(Data records begins)

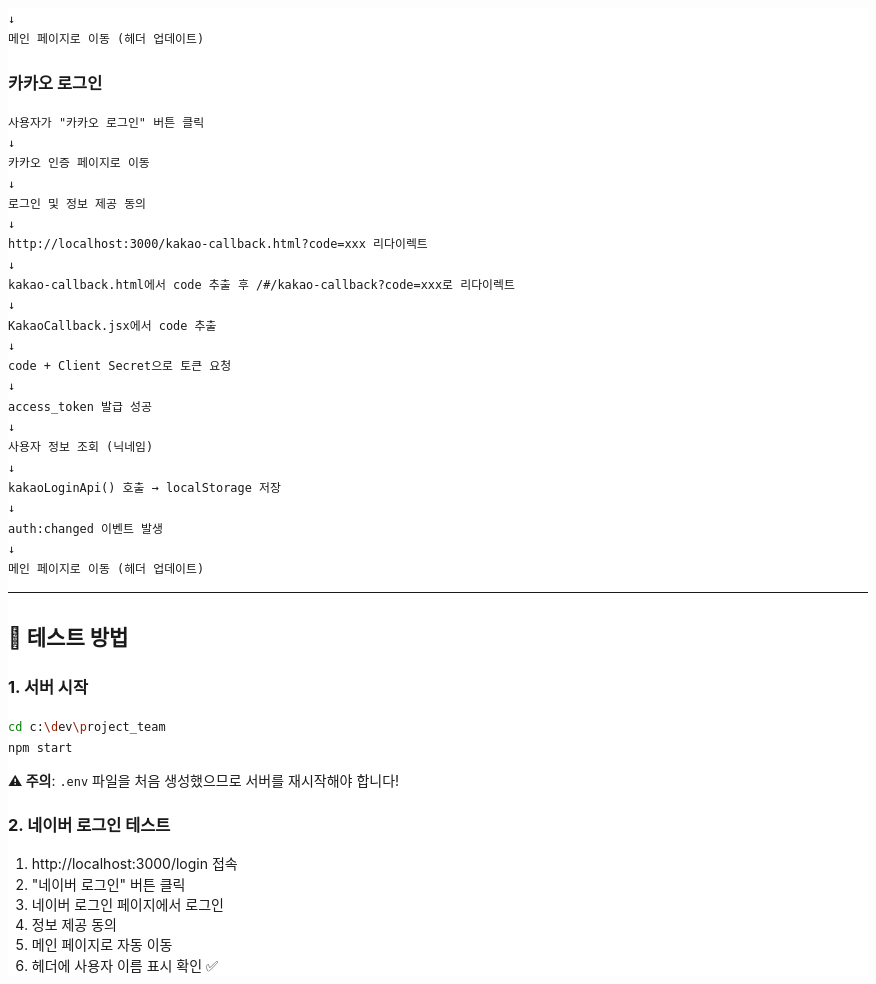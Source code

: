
 ```
↓
메인 페이지로 이동 (헤더 업데이트)
```

### 카카오 로그인
```
사용자가 "카카오 로그인" 버튼 클릭
↓
카카오 인증 페이지로 이동
↓
로그인 및 정보 제공 동의
↓
http://localhost:3000/kakao-callback.html?code=xxx 리다이렉트
↓
kakao-callback.html에서 code 추출 후 /#/kakao-callback?code=xxx로 리다이렉트
↓
KakaoCallback.jsx에서 code 추출
↓
code + Client Secret으로 토큰 요청
↓
access_token 발급 성공
↓
사용자 정보 조회 (닉네임)
↓
kakaoLoginApi() 호출 → localStorage 저장
↓
auth:changed 이벤트 발생
↓
메인 페이지로 이동 (헤더 업데이트)
```

---

## 🚀 테스트 방법

### 1. 서버 시작
```bash
cd c:\dev\project_team
npm start
```

**⚠️ 주의**: `.env` 파일을 처음 생성했으므로 서버를 재시작해야 합니다!

### 2. 네이버 로그인 테스트
1. http://localhost:3000/login 접속
2. "네이버 로그인" 버튼 클릭
3. 네이버 로그인 페이지에서 로그인
4. 정보 제공 동의
5. 메인 페이지로 자동 이동
6. 헤더에 사용자 이름 표시 확인 ✅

(Data records ends)

Retype all entries above verbatim; no pictures belong in the copy.

Source code

:
 ```
↓
메인 페이지로 이동 (헤더 업데이트)
```

### 카카오 로그인
```
사용자가 "카카오 로그인" 버튼 클릭
↓
카카오 인증 페이지로 이동
↓
로그인 및 정보 제공 동의
↓
http://localhost:3000/kakao-callback.html?code=xxx 리다이렉트
↓
kakao-callback.html에서 code 추출 후 /#/kakao-callback?code=xxx로 리다이렉트
↓
KakaoCallback.jsx에서 code 추출
↓
code + Client Secret으로 토큰 요청
↓
access_token 발급 성공
↓
사용자 정보 조회 (닉네임)
↓
kakaoLoginApi() 호출 → localStorage 저장
↓
auth:changed 이벤트 발생
↓
메인 페이지로 이동 (헤더 업데이트)
```

---

## 🚀 테스트 방법

### 1. 서버 시작
```bash
cd c:\dev\project_team
npm start
```

**⚠️ 주의**: `.env` 파일을 처음 생성했으므로 서버를 재시작해야 합니다!

### 2. 네이버 로그인 테스트
1. http://localhost:3000/login 접속
2. "네이버 로그인" 버튼 클릭
3. 네이버 로그인 페이지에서 로그인
4. 정보 제공 동의
5. 메인 페이지로 자동 이동
6. 헤더에 사용자 이름 표시 확인 ✅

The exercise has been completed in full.